A remolque de la necesidad de controlar las trapisondas de los políticos, se está produciendo el fenómeno indeseado de que todos nosotros empecemos a ser considerados hipotéticos objetos de vigilancia. Esa vigilancia, de momento, sólo es potencial, pero en cualquier momento podría pasar a ser algo mucho más grave y con consecuencias mucho más temibles. La plataforma de series y películas Netflix, por ejemplo, acaba de prohibir que ninguno de los participantes en los rodajes de sus series se mire durante más de cinco segundos. El propósito es evitar el acoso sexual, claro está, pero me pregunto si alguien se ha planteado cómo podrá llevarse a cabo esa norma. ¿Es posible que un director o una directora dirijan una serie sin mirar más de cinco segundos seguidos a sus actores? ¿Y un cámara? ¿Y un maquillador?
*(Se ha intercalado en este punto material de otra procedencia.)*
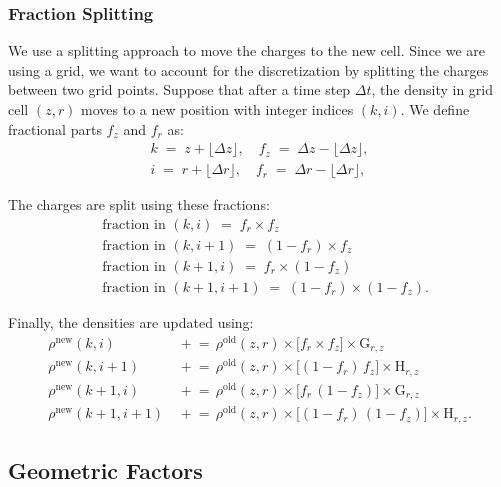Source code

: \subsubsection*{Fraction Splitting}\label{ch3:sec:frac_split}
We use a splitting approach to move the charges to the new cell. Since we are using a grid, we want to account for the discretization by splitting the charges between two grid points. Suppose that after a time step $\Delta t$, the density in grid cell $(z,r)$ moves to a new position with integer indices $(k,i)$. We define fractional parts $f_z$ and $f_r$ as:
%
\begin{align}
k \;=\; z + \lfloor \Delta z \rfloor,\quad
f_z \;=\; \Delta z - \lfloor \Delta z \rfloor,\\
i \;=\; r + \lfloor \Delta r \rfloor,\quad
f_r \;=\; \Delta r - \lfloor \Delta r \rfloor,
\end{align}


The charges are split using these fractions:
\begin{align}
&\text{fraction in }(k, i)   \;=\; f_{r} \times f_{z} \\
&\text{fraction in }(k, i+1) \;=\; (1 - f_{r}) \times f_{z}\\
&\text{fraction in }(k+1, i) \;=\; f_{r} \times (1 - f_{z})\\
&\text{fraction in }(k+1, i+1)\;=\; (1 - f_{r}) \times (1 - f_{z}).
\label{eq:bilinear-fractions}
\end{align}

Finally, the densities are updated using:
\begin{align}
\rho^{\mathrm{new}}(k,i)   &\,\mathrel{+}=\, \rho^{\mathrm{old}}(z,r)\times \bigl[f_{r}\times f_{z}\bigr] \times \text{G}_{r,z} \label{ch3:eq:den_update_1} \\
\rho^{\mathrm{new}}(k,i+1) &\,\mathrel{+}=\, \rho^{\mathrm{old}}(z,r)\times \bigl[(1 - f_{r})\,f_{z}\bigr] \times \text{H}_{r,z} \label{ch3:eq:den_update_2} \\
\rho^{\mathrm{new}}(k+1,i) &\,\mathrel{+}=\, \rho^{\mathrm{old}}(z,r)\times \bigl[f_{r}\,(1 - f_{z})\bigr] \times \text{G}_{r,z} \label{ch3:eq:den_update_3} \\
\rho^{\mathrm{new}}(k+1,i+1)&\,\mathrel{+}=\, \rho^{\mathrm{old}}(z,r)\times \bigl[(1 - f_{r})\,(1 - f_{z})\bigr] \times \text{H}_{r,z}. \label{ch3:eq:den_update_4}
\end{align}
\subsection{Geometric Factors}
\label{sec:geom-factor}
Eso es imposible, pero la norma ha entrado en vigor y ha creado un precedente peligrosísimo que quizá sea imitado muy pronto por otras empresas u organismos de la Administración: nadie podrá mirar a nadie durante más de cinco segundos.

Insidiosamente, esa norma nos presenta a todos como potenciales acosadores y potenciales delincuentes. Es decir, como personas perversas que deben ser espiadas, y a ser posible, castigadas por su mala conducta. Bienvenidos a la terrorífica distopía de un mundo feliz.